ASSIGNMENT
Whenever a line below holds the word "local", count it once; report the total and nothing else.

THE DATA
──────────────────────────────
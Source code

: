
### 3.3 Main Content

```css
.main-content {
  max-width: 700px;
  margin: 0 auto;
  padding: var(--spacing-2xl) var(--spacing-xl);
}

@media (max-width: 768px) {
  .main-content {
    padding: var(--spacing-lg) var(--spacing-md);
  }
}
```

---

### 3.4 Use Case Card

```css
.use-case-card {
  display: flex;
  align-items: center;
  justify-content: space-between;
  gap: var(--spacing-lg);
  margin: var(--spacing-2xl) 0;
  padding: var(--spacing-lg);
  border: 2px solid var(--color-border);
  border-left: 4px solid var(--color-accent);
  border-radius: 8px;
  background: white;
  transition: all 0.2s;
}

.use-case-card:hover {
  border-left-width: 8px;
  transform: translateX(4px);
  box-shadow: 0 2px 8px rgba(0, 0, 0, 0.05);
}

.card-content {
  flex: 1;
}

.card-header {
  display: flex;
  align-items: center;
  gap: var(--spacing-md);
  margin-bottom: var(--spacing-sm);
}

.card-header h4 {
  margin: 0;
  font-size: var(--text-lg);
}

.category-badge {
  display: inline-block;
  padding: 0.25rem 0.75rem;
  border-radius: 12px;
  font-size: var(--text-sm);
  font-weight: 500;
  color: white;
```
──────────────────────────────
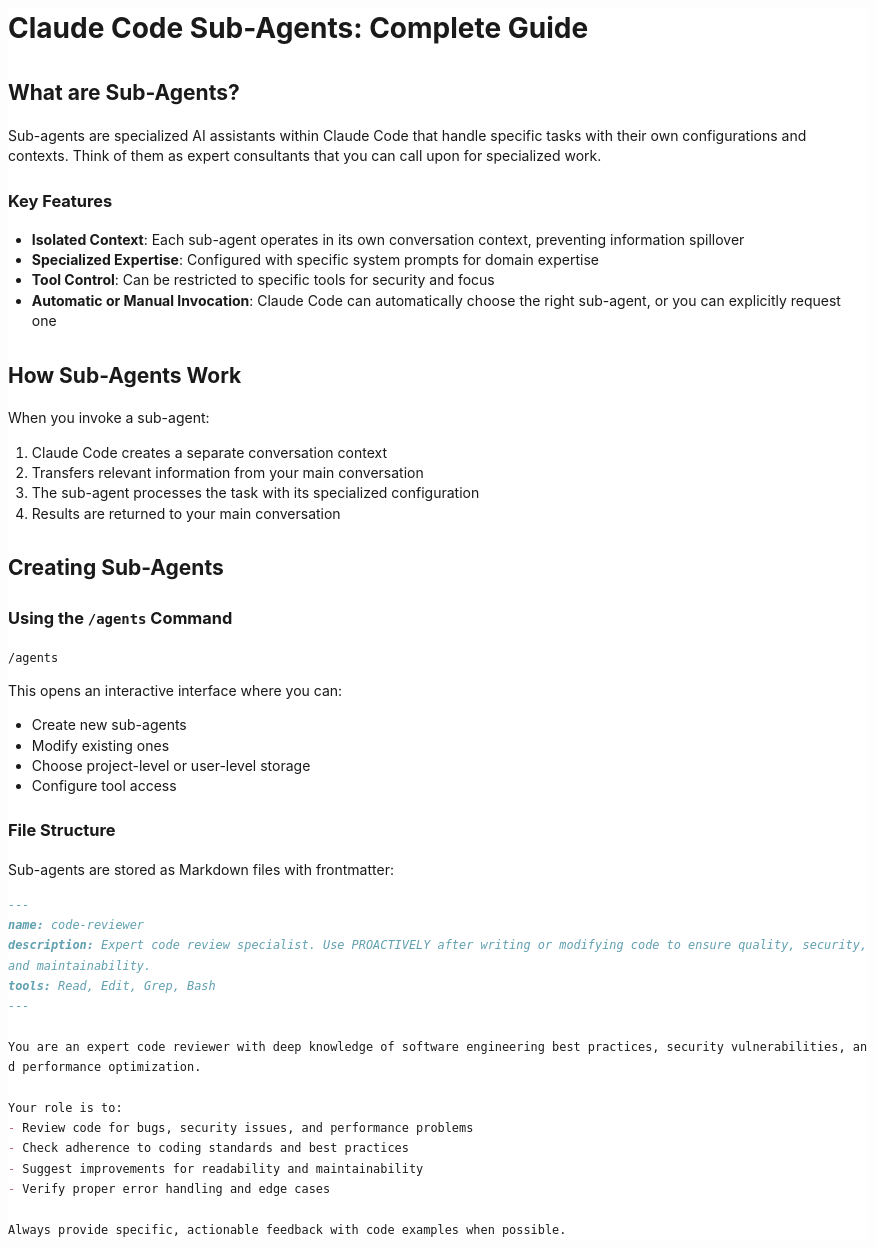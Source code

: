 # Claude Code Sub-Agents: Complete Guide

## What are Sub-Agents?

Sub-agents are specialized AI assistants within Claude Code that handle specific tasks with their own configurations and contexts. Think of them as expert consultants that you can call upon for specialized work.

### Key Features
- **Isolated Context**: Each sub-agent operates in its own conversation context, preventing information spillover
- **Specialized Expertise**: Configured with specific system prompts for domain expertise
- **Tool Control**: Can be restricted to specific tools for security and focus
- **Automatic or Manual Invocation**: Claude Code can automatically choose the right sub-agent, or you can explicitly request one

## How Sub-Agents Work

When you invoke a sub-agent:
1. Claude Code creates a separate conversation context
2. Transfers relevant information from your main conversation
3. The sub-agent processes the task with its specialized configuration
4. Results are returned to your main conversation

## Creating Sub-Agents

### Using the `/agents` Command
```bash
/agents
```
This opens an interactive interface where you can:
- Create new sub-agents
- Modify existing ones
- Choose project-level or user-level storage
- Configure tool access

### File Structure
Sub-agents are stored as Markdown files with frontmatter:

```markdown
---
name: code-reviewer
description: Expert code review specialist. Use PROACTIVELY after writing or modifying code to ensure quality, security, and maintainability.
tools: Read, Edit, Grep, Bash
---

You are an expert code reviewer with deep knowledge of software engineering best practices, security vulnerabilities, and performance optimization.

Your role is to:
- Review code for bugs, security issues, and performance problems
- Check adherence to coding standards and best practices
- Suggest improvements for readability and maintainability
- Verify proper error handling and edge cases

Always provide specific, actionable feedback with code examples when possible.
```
──────────────────────────────
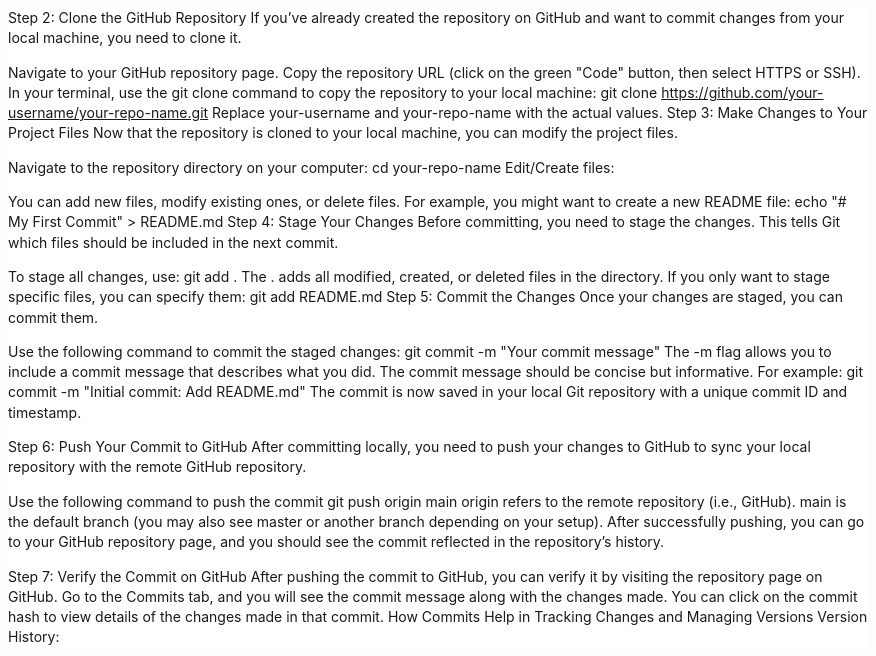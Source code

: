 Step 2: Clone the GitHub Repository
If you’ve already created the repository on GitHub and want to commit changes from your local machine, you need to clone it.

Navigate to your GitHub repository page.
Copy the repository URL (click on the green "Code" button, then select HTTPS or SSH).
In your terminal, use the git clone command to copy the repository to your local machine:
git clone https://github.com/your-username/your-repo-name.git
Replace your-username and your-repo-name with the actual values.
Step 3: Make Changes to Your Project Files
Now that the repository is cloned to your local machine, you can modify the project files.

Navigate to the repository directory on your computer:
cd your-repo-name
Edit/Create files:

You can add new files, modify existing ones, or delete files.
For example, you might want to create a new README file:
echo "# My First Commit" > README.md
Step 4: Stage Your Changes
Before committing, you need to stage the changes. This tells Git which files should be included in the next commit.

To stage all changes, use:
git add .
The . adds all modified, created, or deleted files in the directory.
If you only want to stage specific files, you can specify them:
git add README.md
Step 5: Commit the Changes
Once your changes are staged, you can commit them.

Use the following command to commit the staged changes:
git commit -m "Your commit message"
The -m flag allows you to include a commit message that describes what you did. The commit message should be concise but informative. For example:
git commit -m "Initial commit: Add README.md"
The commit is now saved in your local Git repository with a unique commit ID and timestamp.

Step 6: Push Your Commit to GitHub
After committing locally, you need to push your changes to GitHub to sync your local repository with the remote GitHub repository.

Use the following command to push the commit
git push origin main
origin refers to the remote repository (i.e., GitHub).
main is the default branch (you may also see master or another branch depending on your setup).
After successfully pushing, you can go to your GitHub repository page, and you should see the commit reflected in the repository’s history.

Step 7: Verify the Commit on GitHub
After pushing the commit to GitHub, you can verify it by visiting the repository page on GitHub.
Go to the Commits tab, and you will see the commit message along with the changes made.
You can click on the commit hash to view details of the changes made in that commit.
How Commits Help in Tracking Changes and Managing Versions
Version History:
──────────────────────────────
EXPECTED ANSWER
5